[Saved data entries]
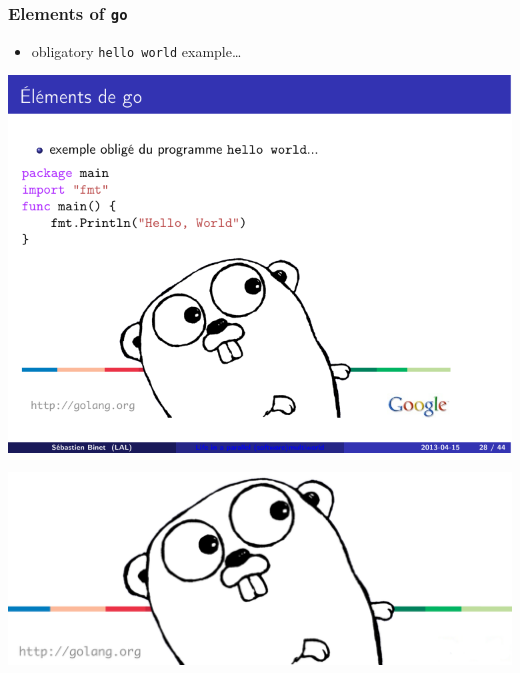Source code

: \documentclass[9pt]{beamer}
\begin{document}
\begin{frame}[fragile]
\frametitle{Elements of \verb~go~}


\begin{itemize}
\item obligatory \verb~hello world~ example\ldots{}
\end{itemize}

\begin{block}{}
\begin{center}
  \includegraphics[width=.5\linewidth]{figs/go-hello-world.pdf}
\end{center}
\end{block}


\includegraphics[width=.95\linewidth]{figs/golang-logo.png}

\end{frame}
\end{document}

» Exercise details:
Every line of the entries above that includes "figs" should be copied.

» Answer to the problem:
  \includegraphics[width=.5\linewidth]{figs/go-hello-world.pdf}
\includegraphics[width=.95\linewidth]{figs/golang-logo.png}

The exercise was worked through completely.